WHAT YOU SHOULD DO - All lines from the one with "- Added swipe" to the end of the entries below must be written out exactly. Leave out any other line.

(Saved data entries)

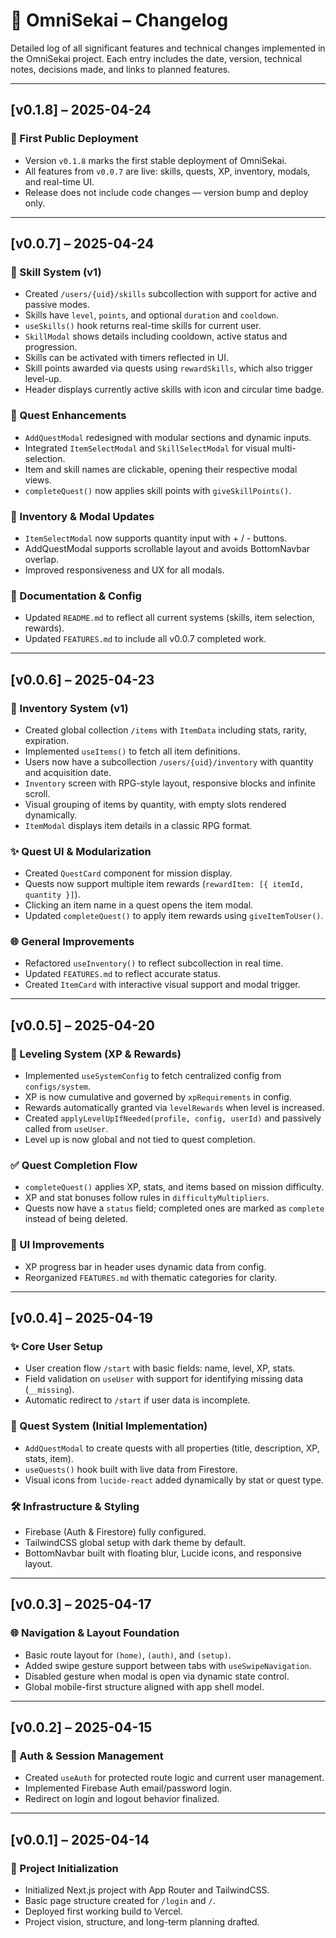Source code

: # 📜 OmniSekai – Changelog

Detailed log of all significant features and technical changes implemented in the OmniSekai project.
Each entry includes the date, version, technical notes, decisions made, and links to planned features.

---

## [v0.1.8] – 2025-04-24

### 🚀 First Public Deployment
- Version `v0.1.8` marks the first stable deployment of OmniSekai.
- All features from `v0.0.7` are live: skills, quests, XP, inventory, modals, and real-time UI.
- Release does not include code changes — version bump and deploy only.

---

## [v0.0.7] – 2025-04-24

### 🧠 Skill System (v1)
- Created `/users/{uid}/skills` subcollection with support for active and passive modes.
- Skills have `level`, `points`, and optional `duration` and `cooldown`.
- `useSkills()` hook returns real-time skills for current user.
- `SkillModal` shows details including cooldown, active status and progression.
- Skills can be activated with timers reflected in UI.
- Skill points awarded via quests using `rewardSkills`, which also trigger level-up.
- Header displays currently active skills with icon and circular time badge.

### 🎯 Quest Enhancements
- `AddQuestModal` redesigned with modular sections and dynamic inputs.
- Integrated `ItemSelectModal` and `SkillSelectModal` for visual multi-selection.
- Item and skill names are clickable, opening their respective modal views.
- `completeQuest()` now applies skill points with `giveSkillPoints()`.

### 🎁 Inventory & Modal Updates
- `ItemSelectModal` now supports quantity input with + / - buttons.
- AddQuestModal supports scrollable layout and avoids BottomNavbar overlap.
- Improved responsiveness and UX for all modals.

### 📄 Documentation & Config
- Updated `README.md` to reflect all current systems (skills, item selection, rewards).
- Updated `FEATURES.md` to include all v0.0.7 completed work.

---

## [v0.0.6] – 2025-04-23

### 💜 Inventory System (v1)
- Created global collection `/items` with `ItemData` including stats, rarity, expiration.
- Implemented `useItems()` to fetch all item definitions.
- Users now have a subcollection `/users/{uid}/inventory` with quantity and acquisition date.
- `Inventory` screen with RPG-style layout, responsive blocks and infinite scroll.
- Visual grouping of items by quantity, with empty slots rendered dynamically.
- `ItemModal` displays item details in a classic RPG format.

### ✨ Quest UI & Modularization
- Created `QuestCard` component for mission display.
- Quests now support multiple item rewards (`rewardItem: [{ itemId, quantity }]`).
- Clicking an item name in a quest opens the item modal.
- Updated `completeQuest()` to apply item rewards using `giveItemToUser()`.

### 🌐 General Improvements
- Refactored `useInventory()` to reflect subcollection in real time.
- Updated `FEATURES.md` to reflect accurate status.
- Created `ItemCard` with interactive visual support and modal trigger.

---

## [v0.0.5] – 2025-04-20

### 🧩 Leveling System (XP & Rewards)
- Implemented `useSystemConfig` to fetch centralized config from `configs/system`.
- XP is now cumulative and governed by `xpRequirements` in config.
- Rewards automatically granted via `levelRewards` when level is increased.
- Created `applyLevelUpIfNeeded(profile, config, userId)` and passively called from `useUser`.
- Level up is now global and not tied to quest completion.

### ✅ Quest Completion Flow
- `completeQuest()` applies XP, stats, and items based on mission difficulty.
- XP and stat bonuses follow rules in `difficultyMultipliers`.
- Quests now have a `status` field; completed ones are marked as `complete` instead of being deleted.

### 🎨 UI Improvements
- XP progress bar in header uses dynamic data from config.
- Reorganized `FEATURES.md` with thematic categories for clarity.

---

## [v0.0.4] – 2025-04-19

### ✨ Core User Setup
- User creation flow `/start` with basic fields: name, level, XP, stats.
- Field validation on `useUser` with support for identifying missing data (`__missing`).
- Automatic redirect to `/start` if user data is incomplete.

### 🧠 Quest System (Initial Implementation)
- `AddQuestModal` to create quests with all properties (title, description, XP, stats, item).
- `useQuests()` hook built with live data from Firestore.
- Visual icons from `lucide-react` added dynamically by stat or quest type.

### 🛠 Infrastructure & Styling
- Firebase (Auth & Firestore) fully configured.
- TailwindCSS global setup with dark theme by default.
- BottomNavbar built with floating blur, Lucide icons, and responsive layout.

---

## [v0.0.3] – 2025-04-17

### 🌐 Navigation & Layout Foundation
- Basic route layout for `(home)`, `(auth)`, and `(setup)`.
- Added swipe gesture support between tabs with `useSwipeNavigation`.
- Disabled gesture when modal is open via dynamic state control.
- Global mobile-first structure aligned with app shell model.

---

## [v0.0.2] – 2025-04-15

### 🔐 Auth & Session Management
- Created `useAuth` for protected route logic and current user management.
- Implemented Firebase Auth email/password login.
- Redirect on login and logout behavior finalized.

---

## [v0.0.1] – 2025-04-14

### 🧪 Project Initialization
- Initialized Next.js project with App Router and TailwindCSS.
- Basic page structure created for `/login` and `/`.
- Deployed first working build to Vercel.
- Project vision, structure, and long-term planning drafted.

ANSWER SECTION -
- Added swipe gesture support between tabs with `useSwipeNavigation`.
- Disabled gesture when modal is open via dynamic state control.
- Global mobile-first structure aligned with app shell model.

---

## [v0.0.2] – 2025-04-15

### 🔐 Auth & Session Management
- Created `useAuth` for protected route logic and current user management.
- Implemented Firebase Auth email/password login.
- Redirect on login and logout behavior finalized.

---

## [v0.0.1] – 2025-04-14

### 🧪 Project Initialization
- Initialized Next.js project with App Router and TailwindCSS.
- Basic page structure created for `/login` and `/`.
- Deployed first working build to Vercel.
- Project vision, structure, and long-term planning drafted.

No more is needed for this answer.